Dropdown(description='Environment:', layout=Layout(width='300px'), options=(('Docker Local Splunk', 'docker_lo…

In [6]:
# Initialize Splunk client with selected environment
def initialize_splunk_client():
    global splunk_client, selected_env_config
    
    if not config:
        print("❌ No configuration available")
        return
    
    env_key = environment_selector.value
    selected_env_config = config['environments'][env_key]
    
    # Validate required configuration
    if selected_env_config.get('token') in ['YOUR-DEV-TOKEN-HERE', 'YOUR-STAGING-TOKEN-HERE', 'YOUR-PROD-TOKEN-HERE']:
        print(f"❌ Please update the token for {selected_env_config['name']} environment in config/environments.json")
        return
    
    print(f"Initializing connection to {selected_env_config['name']} environment...")
    
    try:
        splunk_client = SplunkHECClient(
            base_url=selected_env_config['hec_url'],
            token=selected_env_config.get('token'),
            username=selected_env_config.get('username'),
            password=selected_env_config.get('password'),
            verify_ssl=selected_env_config.get('verify_ssl', True)
        )
        
        print("✅ Splunk client initialized")
        print(f"Environment: {selected_env_config['name']}")
        print(f"URL: {selected_env_config['hec_url']}")
        print(f"Indices: {', '.join(selected_env_config['indices'])}")
        
        # Show authentication method
        if selected_env_config.get('username'):
            print(f"Authentication: Username/Password ({selected_env_config['username']})")
        elif selected_env_config.get('token'):
            print(f"Authentication: HEC Token")
        
    except Exception as e:
        print(f"❌ Failed to initialize Splunk client: {str(e)}")
        splunk_client = None

# Button to initialize connection
init_button = widgets.Button(
    description='Initialize Connection',
    button_style='primary',
    layout=widgets.Layout(width='200px')
)
init_button.on_click(lambda x: initialize_splunk_client())

display(init_button)

Button(button_style='primary', description='Initialize Connection', layout=Layout(width='200px'), style=Button…

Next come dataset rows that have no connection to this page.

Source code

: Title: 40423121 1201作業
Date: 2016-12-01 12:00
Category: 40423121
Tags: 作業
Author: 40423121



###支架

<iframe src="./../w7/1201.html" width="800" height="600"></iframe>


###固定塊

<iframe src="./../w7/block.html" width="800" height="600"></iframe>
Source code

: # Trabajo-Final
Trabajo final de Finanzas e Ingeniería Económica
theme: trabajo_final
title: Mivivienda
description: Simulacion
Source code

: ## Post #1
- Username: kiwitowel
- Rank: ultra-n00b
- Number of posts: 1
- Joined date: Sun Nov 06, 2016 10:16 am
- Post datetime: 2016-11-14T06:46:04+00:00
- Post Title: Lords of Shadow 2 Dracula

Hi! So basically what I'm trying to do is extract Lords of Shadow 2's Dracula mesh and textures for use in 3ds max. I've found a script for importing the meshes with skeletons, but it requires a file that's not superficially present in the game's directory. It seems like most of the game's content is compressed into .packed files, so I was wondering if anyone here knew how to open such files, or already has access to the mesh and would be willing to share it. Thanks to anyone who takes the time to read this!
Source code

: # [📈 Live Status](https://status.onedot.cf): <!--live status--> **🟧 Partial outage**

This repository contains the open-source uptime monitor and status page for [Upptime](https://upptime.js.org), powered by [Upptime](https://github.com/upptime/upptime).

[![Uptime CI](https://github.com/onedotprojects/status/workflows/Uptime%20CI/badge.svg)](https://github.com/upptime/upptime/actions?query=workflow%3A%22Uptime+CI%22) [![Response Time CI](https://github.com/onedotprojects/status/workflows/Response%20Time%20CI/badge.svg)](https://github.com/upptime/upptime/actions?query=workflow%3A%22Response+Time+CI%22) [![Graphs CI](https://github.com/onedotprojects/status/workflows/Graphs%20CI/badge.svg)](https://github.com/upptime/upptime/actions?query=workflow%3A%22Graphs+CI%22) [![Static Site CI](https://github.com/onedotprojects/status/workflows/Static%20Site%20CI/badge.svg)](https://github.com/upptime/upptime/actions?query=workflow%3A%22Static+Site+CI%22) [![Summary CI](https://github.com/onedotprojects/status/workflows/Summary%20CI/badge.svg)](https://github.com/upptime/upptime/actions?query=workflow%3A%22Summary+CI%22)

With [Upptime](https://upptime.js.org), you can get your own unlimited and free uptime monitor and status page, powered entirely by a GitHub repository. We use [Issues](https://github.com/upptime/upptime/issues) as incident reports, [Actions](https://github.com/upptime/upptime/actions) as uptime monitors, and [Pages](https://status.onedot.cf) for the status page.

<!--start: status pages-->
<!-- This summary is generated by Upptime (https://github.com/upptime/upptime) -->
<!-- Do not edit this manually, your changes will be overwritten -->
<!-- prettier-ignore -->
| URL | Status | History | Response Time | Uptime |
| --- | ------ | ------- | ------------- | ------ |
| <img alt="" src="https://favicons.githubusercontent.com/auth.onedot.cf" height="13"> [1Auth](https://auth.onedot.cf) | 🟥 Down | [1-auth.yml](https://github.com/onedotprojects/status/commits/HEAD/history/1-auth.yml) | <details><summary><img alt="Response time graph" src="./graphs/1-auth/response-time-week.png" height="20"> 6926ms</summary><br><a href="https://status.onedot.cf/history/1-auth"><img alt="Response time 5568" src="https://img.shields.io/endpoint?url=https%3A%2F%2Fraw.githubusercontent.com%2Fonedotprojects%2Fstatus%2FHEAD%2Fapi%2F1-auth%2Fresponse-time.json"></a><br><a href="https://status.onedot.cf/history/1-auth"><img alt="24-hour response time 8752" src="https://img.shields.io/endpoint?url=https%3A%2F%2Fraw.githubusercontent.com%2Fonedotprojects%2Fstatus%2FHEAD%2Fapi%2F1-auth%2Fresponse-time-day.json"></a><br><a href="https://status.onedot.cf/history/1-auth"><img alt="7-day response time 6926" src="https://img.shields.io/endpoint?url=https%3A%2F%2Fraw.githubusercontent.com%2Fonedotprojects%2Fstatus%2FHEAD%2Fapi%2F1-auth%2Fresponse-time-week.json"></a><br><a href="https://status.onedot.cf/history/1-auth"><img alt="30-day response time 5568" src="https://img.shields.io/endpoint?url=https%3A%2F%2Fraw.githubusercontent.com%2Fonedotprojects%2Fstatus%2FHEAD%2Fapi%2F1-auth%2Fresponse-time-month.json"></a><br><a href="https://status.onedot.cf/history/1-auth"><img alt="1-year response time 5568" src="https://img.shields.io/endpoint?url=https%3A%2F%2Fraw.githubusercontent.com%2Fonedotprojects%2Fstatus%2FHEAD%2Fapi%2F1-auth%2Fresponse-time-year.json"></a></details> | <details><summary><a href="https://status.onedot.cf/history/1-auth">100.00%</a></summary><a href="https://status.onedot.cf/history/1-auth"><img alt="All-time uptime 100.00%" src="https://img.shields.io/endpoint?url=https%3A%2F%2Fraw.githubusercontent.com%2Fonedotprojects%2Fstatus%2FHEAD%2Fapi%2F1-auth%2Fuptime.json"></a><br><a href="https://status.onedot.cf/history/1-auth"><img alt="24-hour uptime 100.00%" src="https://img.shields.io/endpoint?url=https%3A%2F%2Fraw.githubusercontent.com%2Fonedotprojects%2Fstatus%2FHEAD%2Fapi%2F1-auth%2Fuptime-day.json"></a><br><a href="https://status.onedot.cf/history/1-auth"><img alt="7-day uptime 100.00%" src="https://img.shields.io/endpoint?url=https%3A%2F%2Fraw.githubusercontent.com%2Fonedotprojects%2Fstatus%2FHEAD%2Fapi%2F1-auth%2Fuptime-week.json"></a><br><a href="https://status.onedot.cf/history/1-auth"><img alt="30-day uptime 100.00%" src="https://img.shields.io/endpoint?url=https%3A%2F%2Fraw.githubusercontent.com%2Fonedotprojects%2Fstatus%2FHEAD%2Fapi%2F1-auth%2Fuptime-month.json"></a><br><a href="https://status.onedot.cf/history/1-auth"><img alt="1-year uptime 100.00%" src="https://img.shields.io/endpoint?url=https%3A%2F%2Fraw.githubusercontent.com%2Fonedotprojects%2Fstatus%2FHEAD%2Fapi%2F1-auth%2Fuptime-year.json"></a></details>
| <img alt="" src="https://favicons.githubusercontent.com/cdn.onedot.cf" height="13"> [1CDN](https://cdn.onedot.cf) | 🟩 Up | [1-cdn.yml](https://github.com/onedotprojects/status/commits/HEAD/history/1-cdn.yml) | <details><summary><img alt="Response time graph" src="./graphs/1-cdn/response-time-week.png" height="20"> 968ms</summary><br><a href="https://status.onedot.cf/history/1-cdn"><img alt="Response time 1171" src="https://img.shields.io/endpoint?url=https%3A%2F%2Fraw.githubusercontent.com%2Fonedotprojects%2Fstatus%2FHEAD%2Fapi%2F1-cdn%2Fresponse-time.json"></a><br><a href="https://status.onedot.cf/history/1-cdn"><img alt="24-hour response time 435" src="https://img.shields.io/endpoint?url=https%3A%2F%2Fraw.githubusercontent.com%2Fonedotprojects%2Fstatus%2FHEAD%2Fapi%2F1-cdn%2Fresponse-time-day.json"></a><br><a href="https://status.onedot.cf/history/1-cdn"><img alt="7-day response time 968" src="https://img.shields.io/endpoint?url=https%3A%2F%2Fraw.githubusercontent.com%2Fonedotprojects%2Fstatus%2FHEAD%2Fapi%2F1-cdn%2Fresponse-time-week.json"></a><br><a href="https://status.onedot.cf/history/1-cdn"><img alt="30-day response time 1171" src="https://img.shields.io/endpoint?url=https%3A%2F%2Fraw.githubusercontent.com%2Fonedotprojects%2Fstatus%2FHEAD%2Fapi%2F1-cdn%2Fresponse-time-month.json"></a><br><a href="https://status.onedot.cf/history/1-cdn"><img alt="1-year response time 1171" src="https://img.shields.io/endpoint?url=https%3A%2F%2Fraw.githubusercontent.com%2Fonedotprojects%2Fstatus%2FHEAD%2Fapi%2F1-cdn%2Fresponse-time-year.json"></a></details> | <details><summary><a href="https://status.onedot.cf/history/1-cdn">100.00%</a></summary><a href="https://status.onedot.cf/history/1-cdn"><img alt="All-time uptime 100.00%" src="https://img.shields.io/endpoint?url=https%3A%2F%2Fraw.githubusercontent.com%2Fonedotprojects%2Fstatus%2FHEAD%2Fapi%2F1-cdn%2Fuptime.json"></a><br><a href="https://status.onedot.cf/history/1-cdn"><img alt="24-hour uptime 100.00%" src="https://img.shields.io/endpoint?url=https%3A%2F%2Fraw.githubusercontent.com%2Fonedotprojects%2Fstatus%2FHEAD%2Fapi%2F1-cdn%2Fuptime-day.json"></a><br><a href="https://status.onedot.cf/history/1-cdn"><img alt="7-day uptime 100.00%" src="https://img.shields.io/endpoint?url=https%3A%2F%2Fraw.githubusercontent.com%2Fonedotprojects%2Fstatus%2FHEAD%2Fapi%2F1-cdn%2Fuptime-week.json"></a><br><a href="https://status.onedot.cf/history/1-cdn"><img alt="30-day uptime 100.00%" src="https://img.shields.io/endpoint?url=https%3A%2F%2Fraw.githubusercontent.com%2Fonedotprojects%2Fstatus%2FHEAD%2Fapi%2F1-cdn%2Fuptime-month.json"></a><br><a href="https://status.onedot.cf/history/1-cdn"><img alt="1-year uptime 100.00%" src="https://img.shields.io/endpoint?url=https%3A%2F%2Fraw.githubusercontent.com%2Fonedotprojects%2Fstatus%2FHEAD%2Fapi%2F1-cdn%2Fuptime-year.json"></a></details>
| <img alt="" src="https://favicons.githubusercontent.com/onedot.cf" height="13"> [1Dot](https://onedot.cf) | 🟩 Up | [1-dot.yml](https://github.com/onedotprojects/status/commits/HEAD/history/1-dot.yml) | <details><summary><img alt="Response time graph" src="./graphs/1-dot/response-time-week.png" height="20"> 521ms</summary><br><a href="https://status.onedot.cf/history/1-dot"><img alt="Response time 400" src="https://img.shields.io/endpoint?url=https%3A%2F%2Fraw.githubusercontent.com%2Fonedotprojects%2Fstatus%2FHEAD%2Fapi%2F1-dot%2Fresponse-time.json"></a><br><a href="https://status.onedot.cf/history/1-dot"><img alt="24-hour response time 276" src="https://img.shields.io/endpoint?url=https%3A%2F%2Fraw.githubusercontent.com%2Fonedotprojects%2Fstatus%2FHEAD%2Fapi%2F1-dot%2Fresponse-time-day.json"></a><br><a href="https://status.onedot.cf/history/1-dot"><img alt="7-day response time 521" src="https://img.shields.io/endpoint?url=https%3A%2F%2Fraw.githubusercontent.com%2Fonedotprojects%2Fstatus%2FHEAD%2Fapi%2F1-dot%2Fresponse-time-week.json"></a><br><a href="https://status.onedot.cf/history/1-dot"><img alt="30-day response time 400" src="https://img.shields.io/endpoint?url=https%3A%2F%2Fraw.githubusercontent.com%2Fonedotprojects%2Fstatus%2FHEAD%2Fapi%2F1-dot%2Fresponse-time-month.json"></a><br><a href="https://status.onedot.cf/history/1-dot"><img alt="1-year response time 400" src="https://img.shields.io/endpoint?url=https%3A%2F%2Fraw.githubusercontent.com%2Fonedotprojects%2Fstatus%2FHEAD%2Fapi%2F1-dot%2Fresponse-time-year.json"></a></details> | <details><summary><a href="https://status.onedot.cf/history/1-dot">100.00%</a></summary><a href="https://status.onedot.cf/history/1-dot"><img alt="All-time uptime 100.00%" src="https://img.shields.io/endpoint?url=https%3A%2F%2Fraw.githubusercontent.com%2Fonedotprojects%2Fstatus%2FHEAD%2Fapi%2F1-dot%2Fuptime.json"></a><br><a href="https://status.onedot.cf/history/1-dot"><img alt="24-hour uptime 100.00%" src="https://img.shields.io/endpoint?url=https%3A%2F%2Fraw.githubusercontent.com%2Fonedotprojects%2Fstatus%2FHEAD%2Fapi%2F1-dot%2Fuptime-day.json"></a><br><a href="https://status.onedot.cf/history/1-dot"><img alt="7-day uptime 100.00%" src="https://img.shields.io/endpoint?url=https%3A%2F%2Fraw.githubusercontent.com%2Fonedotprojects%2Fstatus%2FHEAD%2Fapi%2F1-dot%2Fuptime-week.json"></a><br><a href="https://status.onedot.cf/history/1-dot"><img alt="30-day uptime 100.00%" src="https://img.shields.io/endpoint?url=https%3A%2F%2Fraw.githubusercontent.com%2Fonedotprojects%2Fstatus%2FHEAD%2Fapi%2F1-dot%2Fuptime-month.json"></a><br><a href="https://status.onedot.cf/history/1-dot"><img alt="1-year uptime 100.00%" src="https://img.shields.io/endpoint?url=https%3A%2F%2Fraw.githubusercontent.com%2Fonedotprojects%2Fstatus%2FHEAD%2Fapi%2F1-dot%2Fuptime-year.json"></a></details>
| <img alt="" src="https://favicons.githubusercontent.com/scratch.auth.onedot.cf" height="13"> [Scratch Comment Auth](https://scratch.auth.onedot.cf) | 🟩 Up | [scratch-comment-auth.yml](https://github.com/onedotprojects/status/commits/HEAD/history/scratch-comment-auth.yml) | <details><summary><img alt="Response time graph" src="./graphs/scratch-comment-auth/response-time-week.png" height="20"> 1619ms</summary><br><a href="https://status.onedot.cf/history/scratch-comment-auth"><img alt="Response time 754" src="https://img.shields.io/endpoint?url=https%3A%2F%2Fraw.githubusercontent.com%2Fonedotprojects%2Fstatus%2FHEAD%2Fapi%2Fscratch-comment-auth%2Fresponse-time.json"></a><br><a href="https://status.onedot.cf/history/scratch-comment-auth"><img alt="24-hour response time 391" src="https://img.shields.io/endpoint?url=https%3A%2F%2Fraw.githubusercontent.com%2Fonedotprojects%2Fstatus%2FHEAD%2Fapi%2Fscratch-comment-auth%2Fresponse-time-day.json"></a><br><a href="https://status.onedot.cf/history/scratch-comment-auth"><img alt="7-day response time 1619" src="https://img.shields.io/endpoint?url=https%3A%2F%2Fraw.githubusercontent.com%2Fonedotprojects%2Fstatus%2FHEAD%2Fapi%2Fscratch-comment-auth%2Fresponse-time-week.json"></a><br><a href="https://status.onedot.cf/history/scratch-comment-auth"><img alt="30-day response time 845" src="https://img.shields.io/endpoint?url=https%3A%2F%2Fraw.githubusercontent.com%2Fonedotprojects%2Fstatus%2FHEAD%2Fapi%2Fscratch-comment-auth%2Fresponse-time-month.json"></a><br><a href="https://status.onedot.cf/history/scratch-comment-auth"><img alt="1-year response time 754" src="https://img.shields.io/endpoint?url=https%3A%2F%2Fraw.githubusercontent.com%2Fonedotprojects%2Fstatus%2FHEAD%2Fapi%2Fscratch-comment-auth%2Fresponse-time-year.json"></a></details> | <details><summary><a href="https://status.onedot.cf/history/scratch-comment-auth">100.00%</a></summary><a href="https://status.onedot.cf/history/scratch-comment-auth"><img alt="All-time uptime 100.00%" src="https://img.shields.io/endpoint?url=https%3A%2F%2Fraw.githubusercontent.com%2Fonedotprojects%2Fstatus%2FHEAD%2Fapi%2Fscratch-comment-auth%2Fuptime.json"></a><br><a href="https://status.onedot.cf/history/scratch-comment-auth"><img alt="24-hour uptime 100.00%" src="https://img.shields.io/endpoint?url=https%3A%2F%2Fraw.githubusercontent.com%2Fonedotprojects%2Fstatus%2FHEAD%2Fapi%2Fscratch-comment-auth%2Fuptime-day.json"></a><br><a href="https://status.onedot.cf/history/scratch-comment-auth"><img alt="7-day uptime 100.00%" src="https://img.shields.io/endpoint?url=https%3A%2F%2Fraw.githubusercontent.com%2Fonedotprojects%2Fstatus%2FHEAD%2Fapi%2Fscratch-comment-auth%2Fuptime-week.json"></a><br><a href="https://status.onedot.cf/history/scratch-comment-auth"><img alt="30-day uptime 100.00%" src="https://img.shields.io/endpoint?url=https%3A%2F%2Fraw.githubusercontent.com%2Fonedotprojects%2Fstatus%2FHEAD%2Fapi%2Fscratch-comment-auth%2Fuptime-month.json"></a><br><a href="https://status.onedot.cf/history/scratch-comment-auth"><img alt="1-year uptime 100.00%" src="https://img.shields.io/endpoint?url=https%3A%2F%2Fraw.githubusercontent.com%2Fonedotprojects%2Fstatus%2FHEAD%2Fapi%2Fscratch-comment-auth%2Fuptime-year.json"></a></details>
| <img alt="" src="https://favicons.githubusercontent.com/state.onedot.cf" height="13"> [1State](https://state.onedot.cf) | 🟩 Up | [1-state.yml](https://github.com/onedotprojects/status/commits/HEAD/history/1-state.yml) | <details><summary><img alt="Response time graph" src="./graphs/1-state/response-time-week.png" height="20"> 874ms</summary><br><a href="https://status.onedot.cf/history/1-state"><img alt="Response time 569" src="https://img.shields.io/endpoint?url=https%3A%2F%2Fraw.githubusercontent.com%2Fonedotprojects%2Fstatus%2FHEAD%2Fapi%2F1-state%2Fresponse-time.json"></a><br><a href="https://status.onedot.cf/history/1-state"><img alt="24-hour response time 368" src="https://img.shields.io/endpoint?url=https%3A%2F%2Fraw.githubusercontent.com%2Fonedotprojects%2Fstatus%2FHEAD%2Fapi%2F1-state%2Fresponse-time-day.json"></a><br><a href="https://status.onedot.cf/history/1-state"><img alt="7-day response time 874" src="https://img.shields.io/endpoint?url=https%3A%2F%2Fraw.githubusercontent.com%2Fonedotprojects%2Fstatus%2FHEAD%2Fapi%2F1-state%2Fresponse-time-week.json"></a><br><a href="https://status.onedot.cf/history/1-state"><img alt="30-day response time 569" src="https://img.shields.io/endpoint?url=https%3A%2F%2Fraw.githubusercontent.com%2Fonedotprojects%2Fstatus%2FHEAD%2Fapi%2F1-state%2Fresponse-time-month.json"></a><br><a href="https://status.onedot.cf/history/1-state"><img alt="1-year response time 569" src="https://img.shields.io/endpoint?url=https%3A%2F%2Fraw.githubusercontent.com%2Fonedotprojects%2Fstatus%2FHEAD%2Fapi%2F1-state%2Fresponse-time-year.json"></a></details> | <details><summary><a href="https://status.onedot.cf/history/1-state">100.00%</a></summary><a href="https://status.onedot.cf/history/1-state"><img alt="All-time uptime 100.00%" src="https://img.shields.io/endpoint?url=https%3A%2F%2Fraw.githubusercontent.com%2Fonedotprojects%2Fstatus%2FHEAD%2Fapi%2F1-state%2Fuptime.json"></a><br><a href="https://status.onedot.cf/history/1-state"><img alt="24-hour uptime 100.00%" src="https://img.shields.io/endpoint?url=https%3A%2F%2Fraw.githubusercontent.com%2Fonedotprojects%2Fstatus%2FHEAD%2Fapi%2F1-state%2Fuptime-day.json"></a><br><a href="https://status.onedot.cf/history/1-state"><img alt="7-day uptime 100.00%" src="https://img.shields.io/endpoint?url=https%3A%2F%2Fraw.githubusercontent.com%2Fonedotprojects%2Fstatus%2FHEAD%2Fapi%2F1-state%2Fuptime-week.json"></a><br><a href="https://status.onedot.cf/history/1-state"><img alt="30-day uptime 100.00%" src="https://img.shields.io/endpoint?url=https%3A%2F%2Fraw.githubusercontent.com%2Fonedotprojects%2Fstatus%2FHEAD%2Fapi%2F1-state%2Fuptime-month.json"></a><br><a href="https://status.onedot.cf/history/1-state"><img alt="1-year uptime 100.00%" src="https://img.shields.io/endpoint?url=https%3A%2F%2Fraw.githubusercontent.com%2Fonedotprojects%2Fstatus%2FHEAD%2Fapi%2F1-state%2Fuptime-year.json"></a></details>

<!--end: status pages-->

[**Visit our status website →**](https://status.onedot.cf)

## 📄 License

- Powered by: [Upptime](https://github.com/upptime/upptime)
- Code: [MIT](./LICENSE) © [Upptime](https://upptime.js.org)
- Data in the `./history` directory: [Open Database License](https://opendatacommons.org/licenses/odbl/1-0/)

## 3. Connection Validation

In [8]:
# Test Splunk connection
def test_connection():
    if not splunk_client:
        print("❌ Please initialize Splunk client first")
        return
    
    print("Testing connection...")
    
    try:
        result = splunk_client.validate_connection()
        
        if result['valid']:
            print("✅ Connection successful!")
            print(f"Status: {result['message']}")
        else:
            print("❌ Connection failed")
            print(f"Error: {result['message']}")
            print(f"Status Code: {result['status_code']}")
            
    except Exception as e:
        print(f"❌ Connection test failed: {str(e)}")

# Button to test connection
test_button = widgets.Button(
    description='Test Connection',
    button_style='info',
    layout=widgets.Layout(width='200px')
)
test_button.on_click(lambda x: test_connection())

display(test_button)

Button(button_style='info', description='Test Connection', layout=Layout(width='200px'), style=ButtonStyle())

## 4. Query Configuration

In [9]:
# Initialize query builder and visualizer
query_builder = VendorQueryBuilder()
visualizer = VendorVisualizer()

print("✅ Query builder and visualizer initialized")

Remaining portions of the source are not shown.